Kamervragen aan de minister van VROM over de toename van het gebruik van SF6-houdende installaties in de energiedistributienetten
Indiendatum: jun. 2007
Kamervragen van de leden Wiegman-van Meppelen Scheppink (ChristenUnie), Samsom (PvdA), Poppe (SP), Neppérus (VVD), Duyvendak (GL), Van der Ham (D66) en Ouwehand (PvdD) aan de minister van Volkshuisvesting, Ruimtelijke Ordening en Milieubeheer over de toename van het gebruik van SF6-houdende installaties in de energiedistributienetten
1 Is het u bekend dat er een toename is van het gebruik van SF6-gas(1) in schakelinstallaties voor de energiedistributie en dat deze toename de komende periode dreigt door te zetten omdat in de afwegingen binnen de energiesector economische aspecten prevaleren boven milieuaspecten en veiligheidsoverwegingen en omdat met name gekeken wordt naar de initiële aanschafkosten van de betreffende schakelinstallaties en niet naar de kosten-batenanalyse betreffende de gehele levensduur van deze installaties?
2 Bent u ervan op de hoogte dat het SF6-gas de hoogste Global Warming Potential (GWP)(2) heeft van alle broeikasgassen, dat dit gas daarmee een zeer negatieve bijdrage levert aan de klimaatverandering en dat, in het geval van een interne kortsluiting er toxische reactieproducten zoals HF (waterstoffluoride), SOF2 (thionylsulfide), SF4 (zwaveltetrafluoride) en S2F10 (zwaveldecafluoride), vrijkomen?
3 Deelt u de mening dat deze toename ongewenst is, zowel in het licht van de Kyoto-doelstellingen als in het licht van de kabinetsdoelstelling om in 2020 30% minder uitstoot van broeikasgassen te hebben bereikt?
4 Is het u bekend dat de rijksoverheid enerzijds subsidie verleent voor het uit bedrijf nemen van dergelijke SF6-houdende installaties middels de MIA-regeling(3) en de VAMIL-regeling(4) en dat anderzijds de energiebedrijven, waarvan de decentrale overheden aandeelhouder zijn, de aanschaf van dergelijke SF6-houdende apparatuur steeds meer overwegen?
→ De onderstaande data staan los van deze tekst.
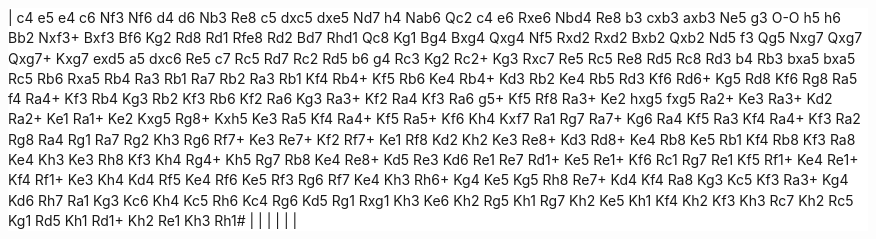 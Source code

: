 | c4 e5 e4 c6 Nf3 Nf6 d4 d6 Nb3 Re8 c5 dxc5 dxe5 Nd7 h4 Nab6 Qc2 c4 e6 Rxe6 Nbd4 Re8 b3 cxb3 axb3 Ne5 g3 O-O h5 h6 Bb2 Nxf3+ Bxf3 Bf6 Kg2 Rd8 Rd1 Rfe8 Rd2 Bd7 Rhd1 Qc8 Kg1 Bg4 Bxg4 Qxg4 Nf5 Rxd2 Rxd2 Bxb2 Qxb2 Nd5 f3 Qg5 Nxg7 Qxg7 Qxg7+ Kxg7 exd5 a5 dxc6 Re5 c7 Rc5 Rd7 Rc2 Rd5 b6 g4 Rc3 Kg2 Rc2+ Kg3 Rxc7 Re5 Rc5 Re8 Rd5 Rc8 Rd3 b4 Rb3 bxa5 bxa5 Rc5 Rb6 Rxa5 Rb4 Ra3 Rb1 Ra7 Rb2 Ra3 Rb1 Kf4 Rb4+ Kf5 Rb6 Ke4 Rb4+ Kd3 Rb2 Ke4 Rb5 Rd3 Kf6 Rd6+ Kg5 Rd8 Kf6 Rg8 Ra5 f4 Ra4+ Kf3 Rb4 Kg3 Rb2 Kf3 Rb6 Kf2 Ra6 Kg3 Ra3+ Kf2 Ra4 Kf3 Ra6 g5+ Kf5 Rf8 Ra3+ Ke2 hxg5 fxg5 Ra2+ Ke3 Ra3+ Kd2 Ra2+ Ke1 Ra1+ Ke2 Kxg5 Rg8+ Kxh5 Ke3 Ra5 Kf4 Ra4+ Kf5 Ra5+ Kf6 Kh4 Kxf7 Ra1 Rg7 Ra7+ Kg6 Ra4 Kf5 Ra3 Kf4 Ra4+ Kf3 Ra2 Rg8 Ra4 Rg1 Ra7 Rg2 Kh3 Rg6 Rf7+ Ke3 Re7+ Kf2 Rf7+ Ke1 Rf8 Kd2 Kh2 Ke3 Re8+ Kd3 Rd8+ Ke4 Rb8 Ke5 Rb1 Kf4 Rb8 Kf3 Ra8 Ke4 Kh3 Ke3 Rh8 Kf3 Kh4 Rg4+ Kh5 Rg7 Rb8 Ke4 Re8+ Kd5 Re3 Kd6 Re1 Re7 Rd1+ Ke5 Re1+ Kf6 Rc1 Rg7 Re1 Kf5 Rf1+ Ke4 Re1+ Kf4 Rf1+ Ke3 Kh4 Kd4 Rf5 Ke4 Rf6 Ke5 Rf3 Rg6 Rf7 Ke4 Kh3 Rh6+ Kg4 Ke5 Kg5 Rh8 Re7+ Kd4 Kf4 Ra8 Kg3 Kc5 Kf3 Ra3+ Kg4 Kd6 Rh7 Ra1 Kg3 Kc6 Kh4 Kc5 Rh6 Kc4 Rg6 Kd5 Rg1 Rxg1 Kh3 Ke6 Kh2 Rg5 Kh1 Rg7 Kh2 Ke5 Kh1 Kf4 Kh2 Kf3 Kh3 Rc7 Kh2 Rc5 Kg1 Rd5 Kh1 Rd1+ Kh2 Re1 Kh3 Rh1# |  |  |  |  |  |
Hoe beoordeelt u deze situatie?
5 Wat is uw oordeel over het feit dat de toepassing van SF6 in bijvoorbeeld tennisballen, dubbel glas en sportschoenen in Europees verband verboden is, maar dat op basis van Europese regelgeving de toepassing van SF6 nog wel steeds wordt toegestaan in schakelinstallaties tot en met 24kV in de energiedistributie, terwijl goede milieuvriendelijke alternatieven hiervoor zich reeds vele jaren hebben bewezen?
6 Bent u, evenals Oostenrijk en Zweden, bereid om op basis van de binnen de Europese regelgeving aanwezige nationale beleidsruimte zodanige aanvullende maatregelen te nemen dat het gebruik en daarmee de emissie van SF6-gas tot het minimum wordt gereduceerd?
7 Welke rol ziet u voor uzelf weggelegd om te stimuleren dat de toepassing van schone technologie op dit terrein maximaal wordt ingezet en dat het gebruik van SF6-houdende installaties in de energiedistributienetten zo spoedig mogelijk wordt uitgefaseerd en verboden?
8 Bent u bereid dit pleidooi ook op Europees niveau te houden?
(1) SF6 staat voor Zwavelhexafluoride
(2) GWP is de mate waarin een gas per gewichtseenheid bijdraagt aan het broeikaseffect en wordt uitgedrukt in CO2-equivalent. Het GWP van SF6-gas is 23000.!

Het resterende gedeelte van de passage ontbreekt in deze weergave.